I saw the second installation of "The Hobbit" last night. Yes, I'm a fan. A regular fan, not a Comic-con level fan (although I have attended Comic-con, go figure!) I have read the book quite a few times during my life, including one time OUT LOUD, completely through, to my children. I love Bilbo, the dwarfs, their escapades, Gandalf, Gollum, even Smaug. Orcs and dragons are bad. Hobbits, dwarfs and elves are good. What's not to love?
What I love best, though, is the way that the characters that are small in stature think that they are setting out (in the beginning) to accomplish a small task, for themselves. The dwarfs want their homeland back. Bilbo simply wants to experience a little adventure. However, since they have to cross the paths of other species, travel strange lands and awaken old rivalries, they end up being elevated to little heroes whose somewhat selfish endeavors could actually save their world from evil!

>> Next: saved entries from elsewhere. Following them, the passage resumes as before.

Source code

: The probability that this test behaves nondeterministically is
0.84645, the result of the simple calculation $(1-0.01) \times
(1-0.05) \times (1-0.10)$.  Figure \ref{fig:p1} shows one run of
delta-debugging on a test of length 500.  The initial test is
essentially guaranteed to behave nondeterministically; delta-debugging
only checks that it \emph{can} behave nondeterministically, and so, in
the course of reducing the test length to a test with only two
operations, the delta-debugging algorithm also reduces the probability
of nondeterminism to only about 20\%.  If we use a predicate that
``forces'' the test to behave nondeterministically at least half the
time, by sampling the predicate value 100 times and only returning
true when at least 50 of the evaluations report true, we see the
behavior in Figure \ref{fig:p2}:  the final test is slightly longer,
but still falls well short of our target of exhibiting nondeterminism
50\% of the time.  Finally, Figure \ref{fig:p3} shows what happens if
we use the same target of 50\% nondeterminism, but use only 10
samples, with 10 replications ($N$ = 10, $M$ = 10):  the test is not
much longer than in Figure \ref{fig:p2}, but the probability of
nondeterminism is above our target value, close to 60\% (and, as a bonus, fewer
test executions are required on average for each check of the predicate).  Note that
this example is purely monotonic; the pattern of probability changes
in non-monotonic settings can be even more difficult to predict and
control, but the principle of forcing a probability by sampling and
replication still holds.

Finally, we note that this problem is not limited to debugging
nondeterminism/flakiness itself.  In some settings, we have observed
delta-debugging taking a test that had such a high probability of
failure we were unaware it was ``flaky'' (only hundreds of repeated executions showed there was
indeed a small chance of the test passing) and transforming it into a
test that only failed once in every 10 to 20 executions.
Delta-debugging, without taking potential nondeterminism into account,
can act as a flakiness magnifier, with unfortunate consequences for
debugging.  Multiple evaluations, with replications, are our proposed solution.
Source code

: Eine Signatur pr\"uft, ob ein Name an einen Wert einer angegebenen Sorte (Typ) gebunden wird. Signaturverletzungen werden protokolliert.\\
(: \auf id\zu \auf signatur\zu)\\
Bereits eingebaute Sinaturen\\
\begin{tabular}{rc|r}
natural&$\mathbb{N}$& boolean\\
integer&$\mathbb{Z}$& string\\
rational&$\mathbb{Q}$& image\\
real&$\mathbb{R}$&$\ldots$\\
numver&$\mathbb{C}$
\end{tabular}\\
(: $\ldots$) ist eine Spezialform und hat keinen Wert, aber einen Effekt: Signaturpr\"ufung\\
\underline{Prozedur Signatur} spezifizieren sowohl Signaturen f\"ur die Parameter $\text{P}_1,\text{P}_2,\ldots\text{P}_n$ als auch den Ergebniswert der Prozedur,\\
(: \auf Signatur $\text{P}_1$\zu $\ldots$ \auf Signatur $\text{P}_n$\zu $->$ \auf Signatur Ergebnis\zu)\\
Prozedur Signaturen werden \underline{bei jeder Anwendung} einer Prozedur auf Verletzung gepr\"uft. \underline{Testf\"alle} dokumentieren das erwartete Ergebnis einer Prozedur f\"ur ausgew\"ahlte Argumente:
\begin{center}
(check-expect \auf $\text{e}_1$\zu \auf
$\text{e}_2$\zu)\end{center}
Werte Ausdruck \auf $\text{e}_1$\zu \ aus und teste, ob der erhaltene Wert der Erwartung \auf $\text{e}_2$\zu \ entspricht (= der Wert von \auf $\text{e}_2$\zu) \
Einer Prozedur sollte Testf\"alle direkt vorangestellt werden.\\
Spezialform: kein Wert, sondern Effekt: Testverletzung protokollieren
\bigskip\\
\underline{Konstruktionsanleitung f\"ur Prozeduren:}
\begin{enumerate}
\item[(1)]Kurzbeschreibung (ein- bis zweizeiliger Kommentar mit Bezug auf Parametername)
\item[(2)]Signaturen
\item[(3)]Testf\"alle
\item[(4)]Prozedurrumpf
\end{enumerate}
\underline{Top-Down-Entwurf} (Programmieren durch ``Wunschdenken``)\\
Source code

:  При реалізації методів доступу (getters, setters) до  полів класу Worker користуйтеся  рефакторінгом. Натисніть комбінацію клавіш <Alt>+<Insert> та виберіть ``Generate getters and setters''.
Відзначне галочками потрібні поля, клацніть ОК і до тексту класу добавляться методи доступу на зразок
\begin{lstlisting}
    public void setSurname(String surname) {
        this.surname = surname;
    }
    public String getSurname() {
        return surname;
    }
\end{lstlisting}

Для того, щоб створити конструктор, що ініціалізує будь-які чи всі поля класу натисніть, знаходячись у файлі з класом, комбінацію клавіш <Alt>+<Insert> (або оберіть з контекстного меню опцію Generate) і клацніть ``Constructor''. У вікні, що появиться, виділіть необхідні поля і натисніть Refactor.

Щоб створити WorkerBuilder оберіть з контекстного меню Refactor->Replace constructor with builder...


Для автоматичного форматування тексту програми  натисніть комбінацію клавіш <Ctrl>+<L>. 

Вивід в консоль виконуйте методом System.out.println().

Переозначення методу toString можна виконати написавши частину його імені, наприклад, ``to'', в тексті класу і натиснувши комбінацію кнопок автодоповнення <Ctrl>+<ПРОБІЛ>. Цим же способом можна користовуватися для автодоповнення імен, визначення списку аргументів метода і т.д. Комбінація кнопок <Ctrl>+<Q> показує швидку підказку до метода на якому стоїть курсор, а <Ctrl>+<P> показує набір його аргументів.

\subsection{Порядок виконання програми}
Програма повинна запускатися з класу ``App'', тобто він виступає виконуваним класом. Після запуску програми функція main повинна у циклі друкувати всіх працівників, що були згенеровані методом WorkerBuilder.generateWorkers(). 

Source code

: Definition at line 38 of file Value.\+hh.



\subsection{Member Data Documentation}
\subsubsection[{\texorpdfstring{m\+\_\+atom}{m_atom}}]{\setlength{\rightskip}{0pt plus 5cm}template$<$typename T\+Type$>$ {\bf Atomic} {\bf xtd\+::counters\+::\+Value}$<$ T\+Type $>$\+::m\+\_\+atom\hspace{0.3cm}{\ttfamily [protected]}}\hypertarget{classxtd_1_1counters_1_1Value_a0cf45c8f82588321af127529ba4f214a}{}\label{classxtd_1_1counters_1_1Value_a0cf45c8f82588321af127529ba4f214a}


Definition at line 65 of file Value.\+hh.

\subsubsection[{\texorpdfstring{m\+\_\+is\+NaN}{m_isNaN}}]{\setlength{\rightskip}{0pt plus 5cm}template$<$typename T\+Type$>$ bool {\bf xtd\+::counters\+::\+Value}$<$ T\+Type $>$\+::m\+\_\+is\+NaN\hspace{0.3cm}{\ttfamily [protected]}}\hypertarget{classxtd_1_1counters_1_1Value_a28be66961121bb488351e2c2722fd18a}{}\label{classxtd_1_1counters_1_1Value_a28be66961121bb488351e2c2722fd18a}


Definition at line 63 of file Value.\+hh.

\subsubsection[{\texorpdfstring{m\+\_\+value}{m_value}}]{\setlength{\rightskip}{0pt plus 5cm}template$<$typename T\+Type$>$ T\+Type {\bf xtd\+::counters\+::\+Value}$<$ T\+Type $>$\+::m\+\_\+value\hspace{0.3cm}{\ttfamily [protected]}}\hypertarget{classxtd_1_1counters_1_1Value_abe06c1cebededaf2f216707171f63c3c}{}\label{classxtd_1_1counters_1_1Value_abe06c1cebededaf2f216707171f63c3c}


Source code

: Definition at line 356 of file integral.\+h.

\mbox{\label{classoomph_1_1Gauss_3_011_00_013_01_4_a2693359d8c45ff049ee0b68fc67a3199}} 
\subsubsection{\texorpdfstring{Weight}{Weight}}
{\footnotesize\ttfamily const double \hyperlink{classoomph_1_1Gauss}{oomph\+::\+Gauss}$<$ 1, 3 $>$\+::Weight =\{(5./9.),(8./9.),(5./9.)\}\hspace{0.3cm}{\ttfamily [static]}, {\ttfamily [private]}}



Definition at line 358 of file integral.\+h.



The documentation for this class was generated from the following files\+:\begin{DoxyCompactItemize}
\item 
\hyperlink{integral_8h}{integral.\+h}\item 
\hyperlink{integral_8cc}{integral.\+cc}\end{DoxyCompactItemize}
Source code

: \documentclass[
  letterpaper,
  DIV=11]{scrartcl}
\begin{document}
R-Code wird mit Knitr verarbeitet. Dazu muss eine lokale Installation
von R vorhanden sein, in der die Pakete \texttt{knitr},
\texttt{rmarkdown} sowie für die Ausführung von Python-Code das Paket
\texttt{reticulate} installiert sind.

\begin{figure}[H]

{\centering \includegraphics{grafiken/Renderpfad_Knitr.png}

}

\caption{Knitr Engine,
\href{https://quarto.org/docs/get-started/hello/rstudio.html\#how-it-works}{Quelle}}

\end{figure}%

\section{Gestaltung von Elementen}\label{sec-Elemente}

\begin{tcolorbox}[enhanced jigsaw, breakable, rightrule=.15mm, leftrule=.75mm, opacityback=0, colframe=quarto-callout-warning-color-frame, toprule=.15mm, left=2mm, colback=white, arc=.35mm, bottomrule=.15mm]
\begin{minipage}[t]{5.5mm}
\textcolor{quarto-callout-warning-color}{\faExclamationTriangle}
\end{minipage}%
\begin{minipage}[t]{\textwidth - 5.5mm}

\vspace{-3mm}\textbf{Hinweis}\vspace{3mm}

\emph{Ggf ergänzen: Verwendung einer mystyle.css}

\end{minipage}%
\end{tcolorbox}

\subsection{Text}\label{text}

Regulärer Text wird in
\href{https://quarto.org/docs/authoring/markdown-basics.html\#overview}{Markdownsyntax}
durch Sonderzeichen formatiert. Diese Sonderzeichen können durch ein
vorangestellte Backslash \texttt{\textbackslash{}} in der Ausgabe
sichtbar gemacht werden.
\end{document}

(My own liberal summation, apologies to Mr. Tolkien and all the experts.)
I sat through the opening of the movie, wondering why I didn't feel sad. Last Christmas, our family of four saw the first one together. There aren't too many occasions on which an entire family can see a movie adaptation of a book they have all read and loved. We even saw it at a restaurant/cinema place, similar to the one we were at last night. But I didn't feel sad. I have the 'he should be here' thoughts, but the atmosphere, being with my girls, the food.....the sadness was not able to attack. I'm glad it wasn't, because it enabled me to enjoy the movie from the very opening, where I was completely inspired by two scenes.
Near the beginning, the dwarfs, Bilbo and Gandalf have to run from the Orcs. The director, Peter Jackson, (who is extremely passionate about bring these books to film - I suspect he is part hobbit...) takes advantage of the beautiful New Zealand countryside and shows a long shot of the whole group just running across a beautiful field backed by gorgeous mountains. They must have acted the hell out of that running, because it got me. I sat there thinking "I want to run with the hobbits!!" A few scenes later, they cross some similarly gorgeous landscape, only this time on Beorn's stately horses. Once again, I could only think, "I want to ride with them! Go, you dwarfs and hobbit, go!"
The dwarfs and the hobbit were running and riding away from evil Orcs, but they were also running with a purpose to accomplish some good. They don't realize at that point in the story just how much good, and at what a cost, but they were running! They were riding horses, fast! I am inspired to run to do my small good things. I am inspired that if I do some small good in my life, that it might fit together like a jigsaw puzzle with others who do small good in their lives......and greater good can happen!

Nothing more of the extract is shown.